Diaseris Plate (Cycloseris distorta) is a LPS coral. Care covers 50-150 PAR, low flow, reef parameters and feeding; intermediate level.

Overview

Diaseris Plate (Cycloseris distorta) is a LPS coral in the family Fungiidae. Tiny disc-coral often fragmenting naturally; produces multiple daughter polyps. Hardy if fed.

Taxonomy

  • Family: Fungiidae
  • Genus: Cycloseris
  • Scientific name: Cycloseris distorta
  • Common synonyms: Cycloseris distorta

Habitat

In the wild, Cycloseris distorta is reported from Indo-Pacific, where it occupies mid to lower reef slopes and lagoons (typically 5-30 m). The species adopts a plating growth form on hard substrate within zooxanthellate reef communities.

Tank requirements

  • Salinity (specific gravity): 1.024-1.026
  • Temperature: 24-26 °C (75-79 °F)
  • pH: 8.1-8.4
  • Carbonate hardness (dKH): 8-11
  • Calcium: 400-450 ppm
  • Magnesium: 1280-1350 ppm
  • Phosphate (max): 0.03 ppm
  • Nitrate (max): 5 ppm
  • Minimum system age: 3 months

Placement and lighting

  • PAR (placement zone): 50-150 PAR
  • Water flow: low

As a free-living plate coral, place this specimen directly on the sand bed rather than on rock; it can inflate, shift position, and right itself if toppled.

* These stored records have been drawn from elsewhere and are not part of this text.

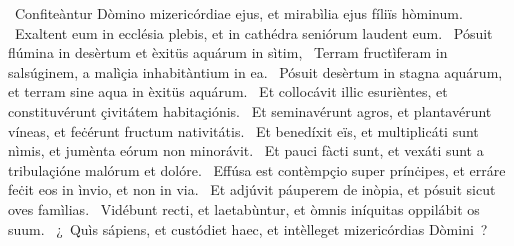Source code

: ~Confiteàntur Dòmino mizericórdiae ejus, et mirabìlia ejus fíliïs hòminum. 
~Exaltent eum in ecclésia plebis, et in cathédra seniórum laudent eum. 
~Pósuit flúmina in desèrtum et èxitüs aquárum in sìtim, 
~Terram fructìferam in salsúginem, a malìçia inhabitàntium in ea. 
~Pósuit desèrtum in stagna aquárum, et terram sine aqua in èxitüs aquárum. 
~Et collocávit illic esurièntes, et constituvérunt çivitátem habitaçiónis. 
~Et seminavérunt agros, et plantavérunt víneas, et feċérunt fructum nativitátis. 
~Et benedíxit eïs, et multiplicáti sunt nìmis, et jumènta eórum non minorávit. 
~Et pauci fàcti sunt, et vexáti sunt a tribulaçióne malórum et dolóre. 
~Effúsa est contèmpçio super prínċipes, et erráre feċit eos in ìnvio, et non in via. 
~Et adjúvit páuperem de inòpia, et pósuit sicut oves famìlias. 
~Vidébunt recti, et laetabùntur, et òmnis iníquitas oppilábit os suum. 
~¿~Quìs sápiens, et custódiet haec, et intèlleget mizericórdias Dòmini~? 
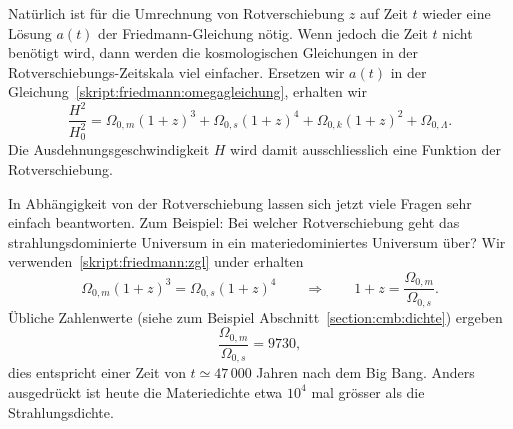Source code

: Natürlich ist für die Umrechnung von Rotverschiebung $z$ auf Zeit $t$
wieder eine Lösung $a(t)$ der Friedmann-Gleichung nötig.
Wenn jedoch die Zeit $t$ nicht benötigt wird, dann werden die
kosmologischen Gleichungen in der Rotverschiebungs-Zeitskala
viel einfacher.
Ersetzen wir $a(t)$ in der Gleichung~\eqref{skript:friedmann:omegagleichung},
erhalten wir
\begin{equation}
\frac{H^2}{H_0^2}
=
\Omega_{0,m}(1+z)^3
+
\Omega_{0,s}(1+z)^4
+
\Omega_{0,k}(1+z)^2
+
\Omega_{0,\Lambda}.
\label{skript:friedmann:zgl}
\end{equation}
Die Ausdehnungsgeschwindigkeit $H$ wird damit ausschliesslich eine
Funktion der Rotverschiebung.

In Abhängigkeit von der Rotverschiebung lassen sich jetzt viele Fragen
sehr einfach beantworten.
Zum Beispiel: Bei welcher Rotverschiebung geht das strahlungsdominierte
Universum in ein materiedominiertes Universum über?
Wir verwenden~\eqref{skript:friedmann:zgl} under erhalten
\[
\Omega_{0,m}(1+z)^3 = \Omega_{0,s}(1+z)^4
\qquad\Rightarrow\qquad
1+z
=
\frac{\Omega_{0,m}}{\Omega_{0,s}}.
\]
Übliche Zahlenwerte (siehe zum Beispiel Abschnitt~\ref{section:cmb:dichte})
ergeben
\begin{equation}
\frac{\Omega_{0,m}}{\Omega_{0,s}} = 9730,
\label{skript:friedmann:msequal}
\end{equation}
dies entspricht einer Zeit von $t\simeq 47\,000$ Jahren nach dem Big Bang.
Anders ausgedrückt ist heute die Materiedichte etwa $10^4$ mal grösser
als die Strahlungsdichte.



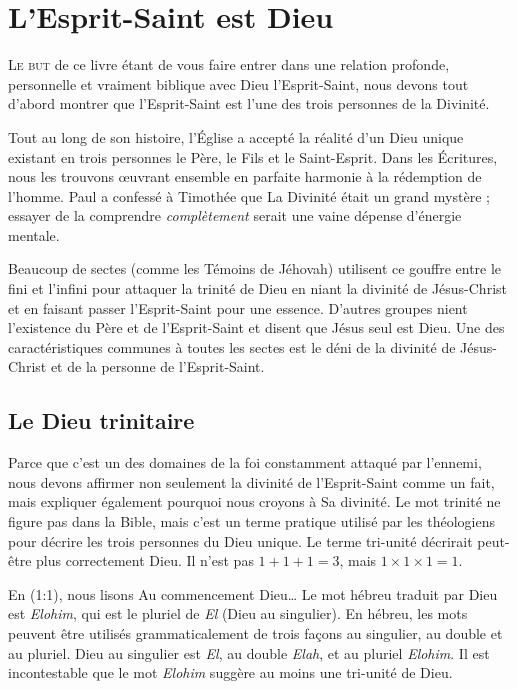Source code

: \chapter{L'Esprit-Saint est Dieu}

\lettrine{L}{e but} de ce livre étant de vous faire entrer
 dans une relation profonde, personnelle et vraiment biblique avec
 Dieu l'Esprit-Saint, nous devons tout d'abord montrer que l'Esprit-Saint
 est l'une des trois personnes de la Divinité.

Tout au long de son histoire, l'Église a accepté la réalité d'un Dieu unique
 existant en trois personnes\frcolon{} le Père, le Fils et le Saint-Esprit.
 Dans les Écritures, nous les trouvons \oe{}uvrant ensemble en parfaite harmonie
 à la rédemption de l'homme.
 Paul a confessé à Timothée que La Divinité était un grand mystère ;
 essayer de la comprendre \emph{complètement} serait une vaine dépense
 d'énergie mentale.

Beaucoup de sectes (comme les Témoins de Jéhovah) utilisent
 ce gouffre entre le fini et l'infini pour attaquer la trinité de Dieu
 en niant la divinité de Jésus-Christ et en faisant passer l'Esprit-Saint
 pour une essence. D'autres groupes nient l'existence du Père et
 de l'Esprit-Saint et disent que Jésus seul est Dieu.
 Une des caractéristiques communes à toutes les sectes est le déni de la divinité
 de Jésus-Christ et de la personne de l'Esprit-Saint.

\section{Le Dieu trinitaire}

Parce que c'est un des domaines de la foi constamment attaqué par l'ennemi, nous devons
 affirmer non seulement la divinité de l'Esprit-Saint comme un fait,
 mais expliquer également pourquoi nous croyons à Sa divinité.
 Le mot \Og trinité \Fg{} ne figure pas dans la Bible, mais c'est un
 terme pratique utilisé par les théologiens pour décrire les trois personnes
 du Dieu unique.
 Le terme \Og tri-unité \Fg{} décrirait peut-être plus correctement Dieu.
 Il n'est pas $1 + 1 + 1 = 3$, mais $1 \times 1 \times 1 = 1$.

En (1:1), nous lisons\frcolon{}
 \Og Au commencement Dieu\dots{} \Fg{}
 Le mot hébreu traduit par \Og Dieu \Fg{} est \emph{Elohim}, qui est
 le pluriel de \emph{El} (Dieu au singulier).
 En hébreu, les mots peuvent être utilisés grammaticalement de trois
 façons\frcolon{} au singulier, au \Og double \Fg{} et au pluriel.
 \Og Dieu \Fg{} au singulier est \emph{El}, au double \emph{Elah},
 et au pluriel \emph{Elohim}.
 Il est incontestable que le mot \emph{Elohim} suggère au moins
 une tri-unité de Dieu.

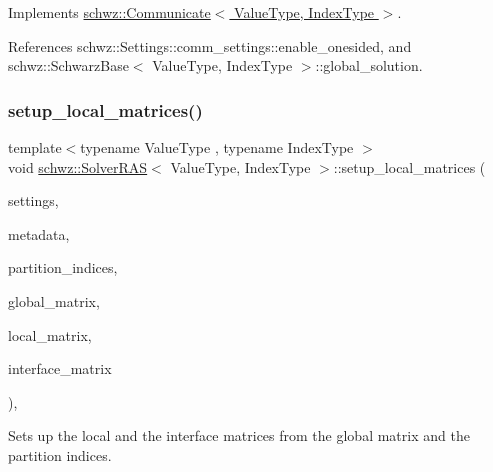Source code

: Implements \hyperlink{classschwz_1_1Communicate_a9f305bc37b86b1cf9369acdf6fe32f7d}{schwz\+::\+Communicate$<$ Value\+Type, Index\+Type $>$}.



References schwz\+::\+Settings\+::comm\+\_\+settings\+::enable\+\_\+onesided, and schwz\+::\+Schwarz\+Base$<$ Value\+Type, Index\+Type $>$\+::global\+\_\+solution.

\mbox{\label{classschwz_1_1SolverRAS_aebbdd245b7019af802606ad95a8e3a5a}} 
\subsubsection{\texorpdfstring{setup\+\_\+local\+\_\+matrices()}{setup\_local\_matrices()}}
{\footnotesize\ttfamily template$<$typename Value\+Type , typename Index\+Type $>$ \\
void \hyperlink{classschwz_1_1SolverRAS}{schwz\+::\+Solver\+R\+AS}$<$ Value\+Type, Index\+Type $>$\+::setup\+\_\+local\+\_\+matrices (\begin{DoxyParamCaption}\item[{\hyperlink{structschwz_1_1Settings}{Settings} \&}]{settings,  }\item[{\hyperlink{structschwz_1_1Metadata}{Metadata}$<$ Value\+Type, Index\+Type $>$ \&}]{metadata,  }\item[{std\+::vector$<$ unsigned int $>$ \&}]{partition\+\_\+indices,  }\item[{std\+::shared\+\_\+ptr$<$ gko\+::matrix\+::\+Csr$<$ Value\+Type, Index\+Type $>$$>$ \&}]{global\+\_\+matrix,  }\item[{std\+::shared\+\_\+ptr$<$ gko\+::matrix\+::\+Csr$<$ Value\+Type, Index\+Type $>$$>$ \&}]{local\+\_\+matrix,  }\item[{std\+::shared\+\_\+ptr$<$ gko\+::matrix\+::\+Csr$<$ Value\+Type, Index\+Type $>$$>$ \&}]{interface\+\_\+matrix }\end{DoxyParamCaption})\hspace{0.3cm}{\ttfamily [override]}, {\ttfamily [virtual]}}



Sets up the local and the interface matrices from the global matrix and the partition indices. 


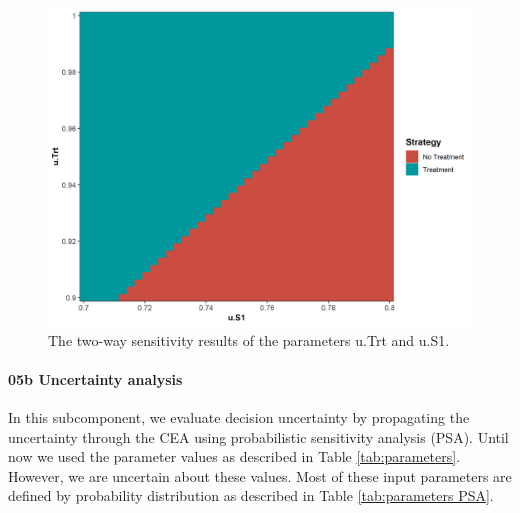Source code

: \documentclass[]{article}
\let\oldparagraph\paragraph
\renewcommand{\paragraph}[1]{\oldparagraph{#1}\mbox{}}
\begin{document}
\begin{figure}
\centering
\includegraphics{../figs/05a_twsa-uS1-uTrt-nmb.png}
\caption{The two-way sensitivity results of the parameters u.Trt and
u.S1. \label{fig:05a_twsa-uS1-uTrt-nmb.png}}
\end{figure}

\paragraph{05b Uncertainty analysis}\label{b-uncertainty-analysis}

In this subcomponent, we evaluate decision uncertainty by propagating
the uncertainty through the CEA using probabilistic sensitivity analysis
(PSA). Until now we used the parameter values as described in Table
\ref{tab:parameters}. However, we are uncertain about these values. Most
of these input parameters are defined by probability distribution as
described in Table \ref{tab:parameters PSA}.
\end{document}
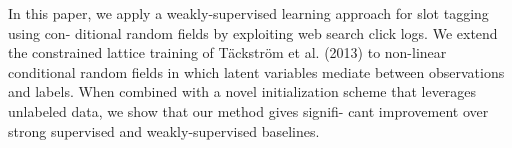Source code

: In this paper, we apply a weakly-supervised learning approach for slot tagging using con- ditional random fields by exploiting web search click logs. We extend the constrained lattice training of Täckström et al. (2013) to non-linear conditional random fields in which latent variables mediate between observations and labels. When combined with a novel initialization scheme that leverages unlabeled data, we show that our method gives signifi- cant improvement over strong supervised and weakly-supervised baselines.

Keep flow gentle and indirect — strong jets tear the expanded tissue — and avoid letting it slide against rock or other corals, where abrasion invites infection.

Feeding

Cycloseris distorta hosts symbiotic zooxanthellae and derives most of its energy through photosynthesis. Supplemental target feeding accelerates growth and supports colouration; commonly accepted items include mysis, reef-roids. Feed once or twice per week after lights-out, when polyps are extended.

Compatibility

This coral is passive toward neighbours. Reef-safe with most fish and invertebrates.

Care notes

Difficulty level: intermediate. Reported skeletal growth in well-tuned reef tanks is approximately 0.1-0.3 cm/month. Propagation by fragmentation is straightforward for plating colonies — separate branches or polyps with a bone cutter, glue to plug, allow 1-2 weeks for healing. Maintain stable alkalinity (avoid swings above ±0.5 dKH per day) to preserve tissue health.